Does it work? Technically yes. It does meet the requirements, but it has some flaws that could be fixed with a better model.

  1. Notice the box bordered in red. There is not B Larsen – that is a typo. It is supposed to say B Larson, but any model that relies on a human to correctly input information over and over again in the exact same fashion, is bound to run into issues like the this. This issue falls under the name Data Integrity.
  2. Notice the duplicated information in the Professor and Classroom columns. Having to right the same name over and over again in your model is inefficient and it leads to data integrity errors as highlighted above.

Solution: Normalization

If you pick up any book on database design or data modeling, you will undoubtly come across the phrase normalization. What normalization refers to is a systematic method of converting a data model like the one above into a data model suitable for use in a relational database. **a relational database is the official term for most databases you use on a daily basis. Relational refers to how entities(Tables) and attributes(Columns) in the database interact. It will be explained better later in the article.

Now most databases you will come across (data marts and warehouses excluded) are normalized to what is known as the Third Normal Form (3NF). Now if you want to learn the specifics what it means to be 3NF vs 2NF or 1Nf, I have added a link to a good site on normalization in databases.:

Normalization

For everyone else, rest assured you really don’t need to know that much detail. You just need to understand a few concepts.

Below we have the data model from above, only now it has been normalized for use in a database.

datamodel1

So what have we done? The first thing you will notice is that we now have 3 tables instead of only 1.Why did we do that? Well first I want you to notice the Professors and Classrooms tables.

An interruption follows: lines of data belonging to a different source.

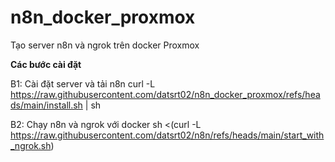 # n8n_docker_proxmox
Tạo server n8n và ngrok trên docker Proxmox

**Các bước cài đặt**

B1: Cài đặt server và tải n8n
curl -L https://raw.githubusercontent.com/datsrt02/n8n_docker_proxmox/refs/heads/main/install.sh | sh

B2: Chạy n8n và ngrok với docker
sh <(curl -L https://raw.githubusercontent.com/datsrt02/n8n/refs/heads/main/start_with_ngrok.sh)
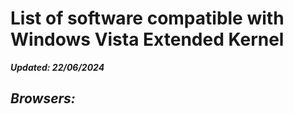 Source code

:# List of software compatible with Windows Vista Extended Kernel

**_Updated: 22/06/2024_**

## _Browsers:_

Notice how each name and classroom is only listed once in these tables? This is done to prevent repeated entry of the same information into the database. Not only does this save the data entry clerk time, but it also reduces the chance for spelling errors like seen in the first data model.

Next, notice the first column in Professors and Classrooms. They ID fields are what is known as primary keys. These numbers be unique as they are used to identify  unique data. For and example, let us say S Rider stood for Shawn Rider. Now halfway through the year Sarah Rider was hired. We could have assigned her a new name, or we could simply create another S Rider and assign it a Prof ID of 7. This way Shawn (2) and Sarah (7) can easily be told apart.

Finally, notice how in the Classes table, instead of the professor’s name and classroom number, the ID codes are used. This is the relationship part of the relational database I had mentioned earlier.

datamodel2

You can see in the image above how the 3 tables relate to each other. This is why I stated above that data modeling is so important for you to learn. At some point in your career you maybe given access to a database to pull your own data. When you open up a table like Classes, I want you to understand that the numbers in ProfID and ClassID are reference points to separate tables which store the information you are looking for.

SQL, as well as most BI tools, provide methods for joining the three tables back together to provide you with the data you need to do your analysis. But without a basic understanding of data modeling and how items such as primary keys function, extracting any meaningful data from the database.